Однако Теодорих не согласился с такой постановкой вопроса. Едва сдерживая накопившееся раздражение, он ответил участникам Собора так: решение возникшей проблемы, скорее всего, затянется слишком надолго, если он будет заниматься ею единолично. И поскольку эта проблема является церковной, то он отныне дает им полную свободу действий; теперь у них есть одна, священная обязанность: при любых обстоятельствах всеми кажущимися им пригодными средствами — а он считает, что процесса над Папой так или иначе не удастся избежать, — обеспечить спокойствие и порядок в стране.

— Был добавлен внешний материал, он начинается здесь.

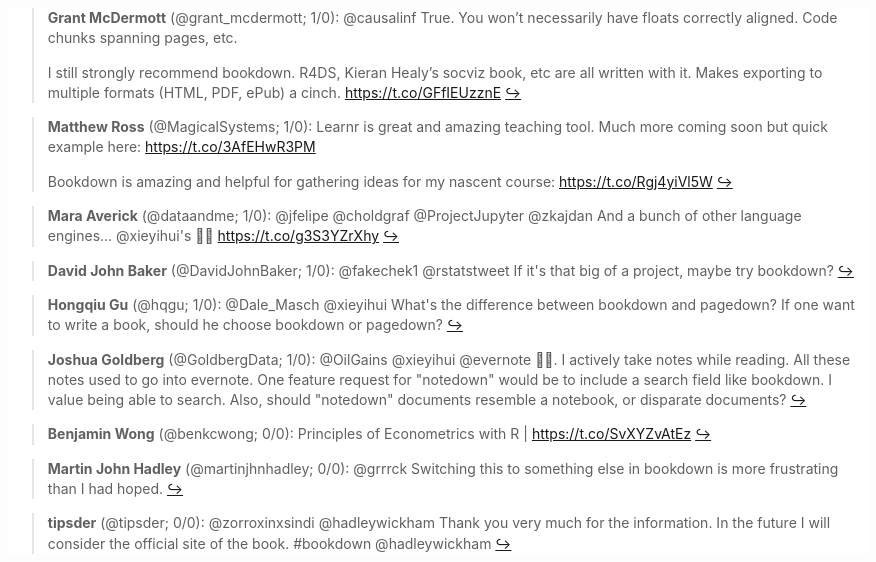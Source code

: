 


> **Grant McDermott** (@grant_mcdermott; 1/0): @causalinf True. You won’t necessarily have floats correctly aligned. Code chunks spanning pages, etc. 
> >
> I still strongly recommend bookdown. R4DS, Kieran Healy’s socviz book, etc are all written with it. Makes exporting to multiple formats (HTML, PDF, ePub) a cinch. https://t.co/GFfIEUzznE  [&#8618;](https://twitter.com/xieyihui/status/1091772031350104064)




> **Matthew Ross** (@MagicalSystems; 1/0): Learnr is great and amazing teaching tool. Much more coming soon but quick example here: https://t.co/3AfEHwR3PM
> >
> Bookdown is amazing and helpful for gathering ideas for my nascent course: https://t.co/Rgj4yiVl5W  [&#8618;](https://twitter.com/xieyihui/status/1091462727464173568)




> **Mara Averick** (@dataandme; 1/0): @jfelipe @choldgraf @ProjectJupyter @zkajdan And a bunch of other language engines… @xieyihui's 🧙‍♂️ https://t.co/g3S3YZrXhy  [&#8618;](https://twitter.com/xieyihui/status/1091460387340464129)




> **David John Baker** (@DavidJohnBaker; 1/0): @fakechek1 @rstatstweet If it's that big of a project, maybe try bookdown?  [&#8618;](https://twitter.com/xieyihui/status/1091032241482928129)




> **Hongqiu Gu** (@hqgu; 1/0): @Dale_Masch @xieyihui What's the difference between bookdown and pagedown?  If one want to write a book, should he choose bookdown or pagedown?  [&#8618;](https://twitter.com/xieyihui/status/1090952768469164032)




> **Joshua Goldberg** (@GoldbergData; 1/0): @OilGains @xieyihui @evernote 👍🏽. I actively take notes while reading. All these notes used to go into evernote. One feature request for "notedown" would be to include a search field like bookdown. I value being able to search. Also, should "notedown" documents resemble a notebook, or disparate documents?  [&#8618;](https://twitter.com/xieyihui/status/1090753816662818816)




> **Benjamin Wong** (@benkcwong; 0/0): Principles of Econometrics with R | https://t.co/SvXYZvAtEz  [&#8618;](https://twitter.com/xieyihui/status/1092594713616474113)




> **Martin John Hadley** (@martinjhnhadley; 0/0): @grrrck Switching this to something else in bookdown is more frustrating than I had hoped.  [&#8618;](https://twitter.com/xieyihui/status/1092447026300837889)




> **tipsder** (@tipsder; 0/0): @zorroxinxsindi @hadleywickham Thank you very much for the information. In the future I will consider the official site of the book.
> #bookdown
> @hadleywickham  [&#8618;](https://twitter.com/xieyihui/status/1092507757847171072)
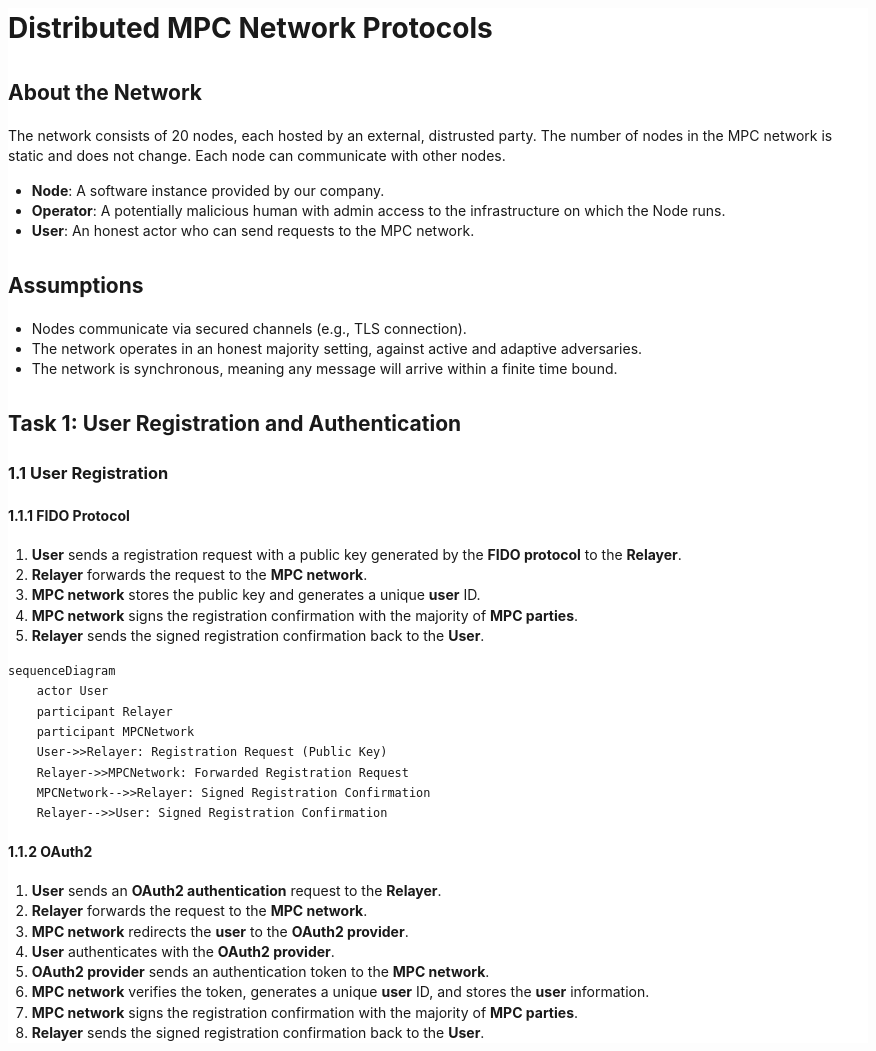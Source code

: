# Distributed MPC Network Protocols

## About the Network
The network consists of 20 nodes, each hosted by an external, distrusted party. The number of nodes in the MPC network is static and does not change. Each node can communicate with other nodes.

- **Node**: A software instance provided by our company.
- **Operator**: A potentially malicious human with admin access to the infrastructure on which the Node runs.
- **User**: An honest actor who can send requests to the MPC network.

## Assumptions
- Nodes communicate via secured channels (e.g., TLS connection).
- The network operates in an honest majority setting, against active and adaptive adversaries.
- The network is synchronous, meaning any message will arrive within a finite time bound.


## Task 1: User Registration and Authentication

### 1.1 User Registration
#### 1.1.1 FIDO Protocol
1. **User** sends a registration request with a public key generated by the **FIDO protocol** to the **Relayer**.
2. **Relayer** forwards the request to the **MPC network**.
3. **MPC network** stores the public key and generates a unique **user** ID.
4. **MPC network** signs the registration confirmation with the majority of **MPC parties**.
5. **Relayer** sends the signed registration confirmation back to the **User**.

```mermaid
sequenceDiagram
    actor User
    participant Relayer
    participant MPCNetwork
    User->>Relayer: Registration Request (Public Key)
    Relayer->>MPCNetwork: Forwarded Registration Request
    MPCNetwork-->>Relayer: Signed Registration Confirmation
    Relayer-->>User: Signed Registration Confirmation
```

#### 1.1.2 OAuth2
1. **User** sends an **OAuth2 authentication** request to the **Relayer**.
2. **Relayer** forwards the request to the **MPC network**.
3. **MPC network** redirects the **user** to the **OAuth2 provider**.
4. **User** authenticates with the **OAuth2 provider**.
5. **OAuth2 provider** sends an authentication token to the **MPC network**.
6. **MPC network** verifies the token, generates a unique **user** ID, and stores the **user** information.
7. **MPC network** signs the registration confirmation with the majority of **MPC parties**.
8. **Relayer** sends the signed registration confirmation back to the **User**.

А на четвертом заседании Собора, состоявшемся в октябре, подавляющее большинство его участников проголосовало за следующее решение: Отцы Церкви[28] не имеют права вершить суд над Папой; за все свои дела он ответит перед Божьим Судом. Симмах был признан невиновным во всех преступлениях, в которых его обвиняли. Ему были возвращены все его церковные права и всё церковное имущество.
Излишне говорить о том, что подобное решение Собора ни в коей мере не могло устроить сторонников Лаврентия. Не обрадовало оно и Теодориха. Провизантийская партия немедленно вернула в Рим своего прежнего кандидата на папский престол; к тому времени Лаврентий уже успел стать епископом. А король предоставил событиям идти своим чередом. Целых четыре года обе партии вели ожесточенную борьбу друг с другом, которая ограничивалась, к счастью, лишь пространной литературной полемикой.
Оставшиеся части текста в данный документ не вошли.